As transistor gate lengths continue to shrink according to Moore’s law (Moore, 1965), designers are now able to incorporate complete systems with complex functionalities in a single System-on-Chip (SoC). As a result, Embedded System design is migrating from board level integration to on-chip level integration, where components are often-times developed by third parties and integrated by the system designer. The increase in complexity of these systems has introduced a number of challenging problems in the design, project management, simulation and verification of these devices. For instance, according to the ITRS (ITRS, 2003), as the technology scales, the devices are increasingly becoming faster relative to the interconnect. Therefore, modern SoC and Embedded designers are faced with the difficult task of orchestrating the computation of a large number of fast local third party hardware blocks, across the whole chip, by using (relatively) progressively slower interconnects. Consequently, on-chip communication is rendering major constraints to the performance of the system.
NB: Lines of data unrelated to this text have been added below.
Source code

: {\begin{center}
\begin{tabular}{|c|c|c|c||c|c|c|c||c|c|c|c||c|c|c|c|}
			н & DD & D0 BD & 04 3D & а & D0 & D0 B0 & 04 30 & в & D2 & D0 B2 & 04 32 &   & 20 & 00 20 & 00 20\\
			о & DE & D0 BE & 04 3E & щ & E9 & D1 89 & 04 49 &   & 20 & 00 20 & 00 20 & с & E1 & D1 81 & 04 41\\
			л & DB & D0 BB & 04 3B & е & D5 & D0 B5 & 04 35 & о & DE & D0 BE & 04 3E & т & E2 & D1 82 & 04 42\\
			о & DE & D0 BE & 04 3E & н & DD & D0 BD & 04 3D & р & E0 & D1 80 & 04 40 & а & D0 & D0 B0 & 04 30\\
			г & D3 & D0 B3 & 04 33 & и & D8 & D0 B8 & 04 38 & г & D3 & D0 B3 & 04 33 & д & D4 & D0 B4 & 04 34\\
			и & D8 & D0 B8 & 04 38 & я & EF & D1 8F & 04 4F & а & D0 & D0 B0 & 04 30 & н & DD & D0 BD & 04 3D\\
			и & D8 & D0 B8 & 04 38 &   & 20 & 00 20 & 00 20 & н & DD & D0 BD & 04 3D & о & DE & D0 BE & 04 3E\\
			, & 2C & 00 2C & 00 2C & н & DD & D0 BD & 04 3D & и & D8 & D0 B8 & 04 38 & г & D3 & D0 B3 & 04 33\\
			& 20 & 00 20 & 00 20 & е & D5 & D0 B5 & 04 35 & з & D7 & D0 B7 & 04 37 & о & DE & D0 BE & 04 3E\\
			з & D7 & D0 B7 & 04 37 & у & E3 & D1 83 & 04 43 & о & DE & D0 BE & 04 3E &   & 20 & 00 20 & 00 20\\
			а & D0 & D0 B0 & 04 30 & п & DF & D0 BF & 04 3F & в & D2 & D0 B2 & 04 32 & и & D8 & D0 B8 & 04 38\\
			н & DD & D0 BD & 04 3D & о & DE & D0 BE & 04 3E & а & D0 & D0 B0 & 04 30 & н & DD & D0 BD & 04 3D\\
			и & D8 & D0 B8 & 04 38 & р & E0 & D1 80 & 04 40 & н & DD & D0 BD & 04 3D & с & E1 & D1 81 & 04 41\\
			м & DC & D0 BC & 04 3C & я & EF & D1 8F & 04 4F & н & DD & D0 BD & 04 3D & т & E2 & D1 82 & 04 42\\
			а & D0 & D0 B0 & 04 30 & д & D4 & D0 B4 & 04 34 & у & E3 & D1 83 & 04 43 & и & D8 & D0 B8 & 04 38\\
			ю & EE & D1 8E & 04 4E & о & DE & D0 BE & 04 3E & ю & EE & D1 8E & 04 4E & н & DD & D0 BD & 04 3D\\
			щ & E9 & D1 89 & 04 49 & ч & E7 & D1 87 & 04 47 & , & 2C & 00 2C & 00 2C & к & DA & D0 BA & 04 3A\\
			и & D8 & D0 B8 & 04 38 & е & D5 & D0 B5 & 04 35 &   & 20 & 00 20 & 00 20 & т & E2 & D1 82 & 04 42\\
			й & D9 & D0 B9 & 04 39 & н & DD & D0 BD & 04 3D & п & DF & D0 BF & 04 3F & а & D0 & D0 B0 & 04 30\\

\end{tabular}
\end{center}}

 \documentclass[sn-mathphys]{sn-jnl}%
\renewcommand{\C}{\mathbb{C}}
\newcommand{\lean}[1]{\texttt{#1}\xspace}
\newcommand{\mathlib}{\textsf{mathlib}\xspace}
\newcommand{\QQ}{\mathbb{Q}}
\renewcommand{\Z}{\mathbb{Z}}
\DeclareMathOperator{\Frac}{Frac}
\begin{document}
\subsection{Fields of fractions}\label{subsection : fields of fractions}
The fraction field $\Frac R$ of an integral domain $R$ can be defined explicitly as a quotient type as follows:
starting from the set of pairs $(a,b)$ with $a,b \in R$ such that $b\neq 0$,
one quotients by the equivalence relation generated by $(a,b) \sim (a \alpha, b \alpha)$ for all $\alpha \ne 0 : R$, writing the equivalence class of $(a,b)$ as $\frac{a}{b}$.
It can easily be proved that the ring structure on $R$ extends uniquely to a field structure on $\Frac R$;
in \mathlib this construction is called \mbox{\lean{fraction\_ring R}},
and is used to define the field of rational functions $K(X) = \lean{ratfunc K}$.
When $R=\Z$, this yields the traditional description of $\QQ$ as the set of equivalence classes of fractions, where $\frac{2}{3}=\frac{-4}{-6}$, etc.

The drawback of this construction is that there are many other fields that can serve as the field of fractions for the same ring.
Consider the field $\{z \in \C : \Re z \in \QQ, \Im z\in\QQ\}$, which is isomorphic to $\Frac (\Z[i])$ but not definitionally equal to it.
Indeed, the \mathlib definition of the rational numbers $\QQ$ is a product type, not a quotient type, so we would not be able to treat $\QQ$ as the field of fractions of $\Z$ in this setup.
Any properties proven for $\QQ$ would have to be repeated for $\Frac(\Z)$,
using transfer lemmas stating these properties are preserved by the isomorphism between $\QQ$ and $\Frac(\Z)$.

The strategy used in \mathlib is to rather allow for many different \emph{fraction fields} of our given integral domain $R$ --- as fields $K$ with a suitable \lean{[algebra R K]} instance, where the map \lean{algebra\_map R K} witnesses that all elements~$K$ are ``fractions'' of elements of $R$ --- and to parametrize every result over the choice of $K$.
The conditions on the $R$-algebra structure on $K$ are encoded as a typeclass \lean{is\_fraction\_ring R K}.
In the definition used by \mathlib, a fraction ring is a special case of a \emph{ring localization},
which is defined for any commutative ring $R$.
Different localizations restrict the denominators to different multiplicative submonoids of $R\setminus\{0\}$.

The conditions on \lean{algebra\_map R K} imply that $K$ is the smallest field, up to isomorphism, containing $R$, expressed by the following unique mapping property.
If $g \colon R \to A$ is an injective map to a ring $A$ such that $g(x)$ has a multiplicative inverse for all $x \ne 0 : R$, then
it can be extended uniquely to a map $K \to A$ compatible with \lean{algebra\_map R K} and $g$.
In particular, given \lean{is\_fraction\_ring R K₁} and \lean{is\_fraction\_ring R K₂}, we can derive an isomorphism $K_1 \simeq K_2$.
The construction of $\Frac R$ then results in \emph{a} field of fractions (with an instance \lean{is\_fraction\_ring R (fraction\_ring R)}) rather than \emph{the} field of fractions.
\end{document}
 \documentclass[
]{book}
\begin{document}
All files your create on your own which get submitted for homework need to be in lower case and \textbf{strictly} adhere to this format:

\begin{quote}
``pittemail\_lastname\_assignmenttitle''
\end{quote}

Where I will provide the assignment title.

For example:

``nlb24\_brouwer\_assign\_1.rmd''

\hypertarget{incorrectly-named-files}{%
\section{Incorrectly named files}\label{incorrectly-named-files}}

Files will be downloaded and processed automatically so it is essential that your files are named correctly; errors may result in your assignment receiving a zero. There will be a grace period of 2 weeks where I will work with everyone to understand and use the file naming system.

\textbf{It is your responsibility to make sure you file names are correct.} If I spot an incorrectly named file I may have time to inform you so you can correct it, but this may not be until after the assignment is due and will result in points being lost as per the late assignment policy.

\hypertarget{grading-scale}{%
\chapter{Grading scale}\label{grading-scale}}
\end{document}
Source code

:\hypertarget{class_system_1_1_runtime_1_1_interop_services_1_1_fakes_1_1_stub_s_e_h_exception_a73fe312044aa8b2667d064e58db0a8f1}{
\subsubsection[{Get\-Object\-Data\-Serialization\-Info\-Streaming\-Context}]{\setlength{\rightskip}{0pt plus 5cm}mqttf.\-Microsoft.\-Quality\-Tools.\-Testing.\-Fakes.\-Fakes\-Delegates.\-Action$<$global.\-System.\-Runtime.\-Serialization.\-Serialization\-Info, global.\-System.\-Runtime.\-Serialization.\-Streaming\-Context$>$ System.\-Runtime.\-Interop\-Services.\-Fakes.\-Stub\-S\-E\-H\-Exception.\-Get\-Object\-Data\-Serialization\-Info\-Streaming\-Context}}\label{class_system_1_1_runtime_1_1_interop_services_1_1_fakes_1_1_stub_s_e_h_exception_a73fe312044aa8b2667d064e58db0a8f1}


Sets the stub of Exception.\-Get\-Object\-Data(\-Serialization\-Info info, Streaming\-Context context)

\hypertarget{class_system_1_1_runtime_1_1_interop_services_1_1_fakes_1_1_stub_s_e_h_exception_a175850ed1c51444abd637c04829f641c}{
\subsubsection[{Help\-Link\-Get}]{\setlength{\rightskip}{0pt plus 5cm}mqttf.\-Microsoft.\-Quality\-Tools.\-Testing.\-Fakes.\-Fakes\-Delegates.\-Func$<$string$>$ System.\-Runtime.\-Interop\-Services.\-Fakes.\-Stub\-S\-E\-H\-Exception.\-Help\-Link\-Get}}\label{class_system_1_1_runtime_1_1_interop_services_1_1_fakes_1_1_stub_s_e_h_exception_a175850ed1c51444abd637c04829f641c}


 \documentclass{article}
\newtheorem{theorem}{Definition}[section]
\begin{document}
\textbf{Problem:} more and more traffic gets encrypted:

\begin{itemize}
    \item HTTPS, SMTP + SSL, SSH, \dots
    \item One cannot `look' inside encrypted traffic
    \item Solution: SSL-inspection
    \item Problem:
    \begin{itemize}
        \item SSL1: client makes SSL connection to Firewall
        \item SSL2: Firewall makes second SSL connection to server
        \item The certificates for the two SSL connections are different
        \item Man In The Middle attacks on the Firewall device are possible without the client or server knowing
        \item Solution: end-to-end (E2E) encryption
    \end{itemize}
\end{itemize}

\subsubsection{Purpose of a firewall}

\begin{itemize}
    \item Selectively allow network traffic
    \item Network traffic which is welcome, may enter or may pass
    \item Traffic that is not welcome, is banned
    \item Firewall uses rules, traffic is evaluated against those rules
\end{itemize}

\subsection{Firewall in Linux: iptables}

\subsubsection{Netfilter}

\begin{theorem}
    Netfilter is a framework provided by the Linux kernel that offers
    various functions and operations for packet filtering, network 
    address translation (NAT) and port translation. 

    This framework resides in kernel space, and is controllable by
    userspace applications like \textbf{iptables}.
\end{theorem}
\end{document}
Network-on-Chip (NoC) has been proposed as a suitable design methodology (Benini & Micheli, 2002; Dally & Towles, 2001) for modern SoCs which offers an interconnect-centric system architecture to manage the problems of on-chip communication. It works as a small on-chip communication network consisting of typical communication layers such as physical, data link, network, transport and application, each one geared for particular functions. The design of the physical layer is of vital importance as it provides a physical communication media from router-to-router and from router-to-functional units (FUs) for the exchange of data between them. The global interconnect between the routers and semi-global interconnect between the routers and functional units put many challenges for designing them for high performance, especially in deep sub-micron region (Lee & Yoo, 2004). These communication links can either be (a) multi-bit parallel, (b) partially parallel where an n-bit packet or flit is divided in to a small number of m-bits or (c) source-synchronous serial (Kim & Sobelman, 2006).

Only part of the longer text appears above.